Illgen Richard L, Bukowski Brandon R, Abiola Rasheed, Anderson Paul, Chughtai Morad, Khlopas Anton, Mont Michael A
Department of Orthopedics and Rehabilitation, The University of Wisconsin School of Medicine and Public Health, UW-Health at The American Center, Madison, Wisconsin.
Department of Orthopaedic Surgery,Cleveland Clinic Cleveland, Ohio.
Surg Technol Int. 2017 Jul 25;30:365-372.
Component malposition in total hip arthroplasty (THA) contributes to instability and early failure. Robotic-assisted total hip arthroplasty (rTHA) utilizes CT-based planning with haptically-guided bone preparation and implant insertion to optimize component position accuracy. This study compared acetabular component position and postoperative complications following manual THA (mTHA) with rTHA.
Consecutive primary THAs performed by one surgeon at three intervals were analyzed in this retrospective cohort study: the initial 100 consecutive manual THAs (mTHA) in clinical practice (year 2000), the last consecutive 100 mTHA before rTHA introduction (year 2011), and the first consecutive 100 rTHA (year 2012). Acetabular abduction (AAB) and anteversion (AAV) angles were measured using validated software. The Lewinnek safe zone was used to define accuracy (AAB 40°±10° and AAV 15°±10°). Comparisons included operative time, estimated blood loss (EBL), infection rate, and dislocation rate.
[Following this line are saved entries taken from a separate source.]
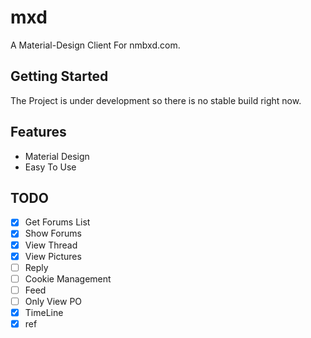 # mxd

A Material-Design Client For nmbxd.com.

## Getting Started
The Project is under development so there is no stable build right now.

## Features
- Material Design
- Easy To Use

## TODO
- [x] Get Forums List
- [x] Show Forums
- [x] View Thread
- [x] View Pictures
- [ ] Reply
- [ ] Cookie Management
- [ ] Feed
- [ ] Only View PO
- [x] TimeLine
- [x] ref
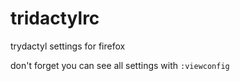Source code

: # tridactylrc
trydactyl settings for firefox

don't forget you can see all settings with `:viewconfig`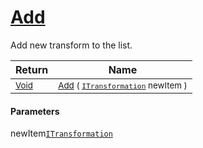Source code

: # [Add](./SequentialTransformPipeline-100663510.md)

Add new transform to the list.

| Return | Name | 
| --- | --- | 
| <sub>[Void](https://docs.microsoft.com/en-us/dotnet/api/System.Void)</sub>| <sub>[Add](./SequentialTransformPipeline-100663510.md) ( [`ITransformation`](./../../ITransformation.md) newItem )</sub>| <br>


#### Parameters
 newItem[`ITransformation`](./../../ITransformation.md)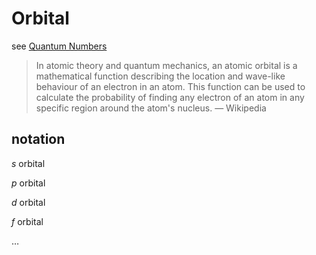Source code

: # Orbital

see [Quantum Numbers](Quantum%20Numbers%20d974cb98a52245e7b212aa7996ad502b.md)

> In atomic theory and quantum mechanics, an atomic orbital is a mathematical function describing the location and wave-like behaviour of an electron in an atom. This function can be used to calculate the probability of finding any electron of an atom in any specific region around the atom's nucleus. — Wikipedia
> 

## notation

$s$ orbital

$p$ orbital

$d$ orbital

$f$ orbital

$\dots$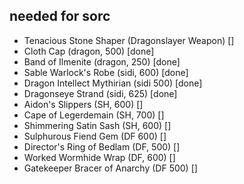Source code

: ## needed for sorc

+ Tenacious Stone Shaper (Dragonslayer Weapon) []
+ Cloth Cap (dragon, 500)                      [done]
+ Band of Ilmenite (dragon, 250)               [done]
+ Sable Warlock's Robe (sidi, 600)             [done]
+ Dragon Intellect Mythirian (sidi 500)        [done]
+ Dragonseye Strand (sidi, 625)                [done]
+ Aidon's Slippers (SH, 600)                   []
+ Cape of Legerdemain (SH, 700)                []
+ Shimmering Satin Sash (SH, 600)              []
+ Sulphurous Fiend Gem (DF 600)                []
+ Director's Ring of Bedlam (DF, 500)          []
+ Worked Wormhide Wrap (DF, 600)               []
+ Gatekeeper Bracer of Anarchy (DF 500)        []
The rate of acetabular component placement within Lewinnek safe zone was the highest in the rTHA cohort (77%), followed by late mTHA (45%) and early mTHA (30%) (p<0.001). Robotic-assisted THA resulted in an additional 71% improvement in accuracy in the first year of use (p<0.001). Dislocation rate was 5% with early mTHA, 3% in the late mTHA cohort, and 0% in the rTHA cohort within the first two years postoperatively. There were no statistically significant differences in the rate of infection between groups.
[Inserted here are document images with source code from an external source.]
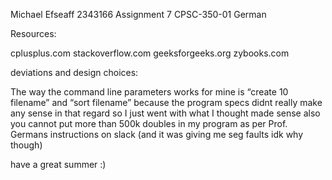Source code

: Michael Efseaff
2343166
Assignment 7
CPSC-350-01
German




Resources:

cplusplus.com
stackoverflow.com
geeksforgeeks.org
zybooks.com

deviations and design choices:

The way the command line parameters works for mine is “create 10 filename” and “sort filename” because the program specs didnt really make any sense in that regard so I just went with what I thought made sense also you cannot put more than 500k doubles in my program as per Prof. Germans instructions on slack (and it was giving me seg faults idk why though)


have a great summer :)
Robotic-assisted THA improved acetabular component accuracy and reduced dislocation rates when compared with mTHA. Further study is needed to determine if similar improvements will be noted in larger multicenter studies using alternative surgical approaches.
全髋关节置换术(THA)中组件位置不当会导致不稳定和早期失败。机器人辅助全髋关节置换术(rTHA)利用基于CT的规划以及触觉引导的骨制备和植入物插入来优化组件位置精度。本研究比较了人工全髋关节置换术(mTHA)与机器人辅助全髋关节置换术(rTHA)后髋臼组件位置及术后并发症情况。
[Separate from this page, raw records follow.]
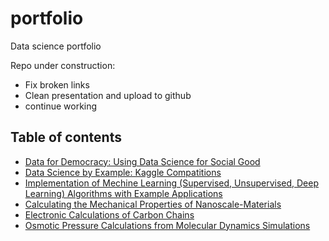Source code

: # portfolio
Data science portfolio

Repo under construction: 
* Fix broken links
* Clean presentation and upload to github
* continue working

## Table of contents
* [Data for Democracy: Using Data Science for Social Good](https://github.com/alejandrox1/tutorials)
* [Data Science by Example: Kaggle Compatitions](https://github.com/alejandrox1/kaggle)
* [Implementation of Mechine Learning (Supervised, Unsupervised, Deep Learning) Algorithms with Example Applications](https://github.com/alejandrox1/MachineLearning)
* [Calculating the Mechanical Properties of Nanoscale-Materials](https://github.com/alejandrox1/poisson_lammps)
* [Electronic Calculations of Carbon Chains](https://github.com/alejandrox1/chains_nwchem)
* [Osmotic Pressure Calculations from Molecular Dynamics Simulations](https://github.com/alejandrox1/osmotic_pressure)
在这项回顾性队列研究中,分析了由一名外科医生分三个阶段连续进行的初次全髋关节置换术:临床实践中的最初100例连续人工全髋关节置换术(mTHA,2000年)、引入机器人辅助全髋关节置换术之前的最后100例连续人工全髋关节置换术(mTHA,2011年)以及最初的100例连续机器人辅助全髋关节置换术(rTHA,2012年)。使用经过验证的软件测量髋臼外展(AAB)和前倾角(AAV)。Lewinnek安全区用于定义准确性(AAB 40°±10°和AAV 15°±10°)。比较内容包括手术时间、估计失血量(EBL)、感染率和脱位率。
机器人辅助全髋关节置换术队列中髋臼组件放置在Lewinnek安全区内的比例最高(77%),其次是晚期人工全髋关节置换术(45%)和早期人工全髋关节置换术(30%)(p<0.001)。在使用的第一年,机器人辅助全髋关节置换术在准确性方面额外提高了71%(p<0.001)。术后两年内,早期人工全髋关节置换术的脱位率为5%,晚期人工全髋关节置换术队列中的脱位率为3%,机器人辅助全髋关节置换术队列中的脱位率为0%。各组之间的感染率无统计学显著差异。
与人工全髋关节置换术相比,机器人辅助全髋关节置换术提高了髋臼组件的准确性并降低了脱位率。需要进一步研究以确定在使用替代手术方法的更大规模多中心研究中是否会有类似的改善。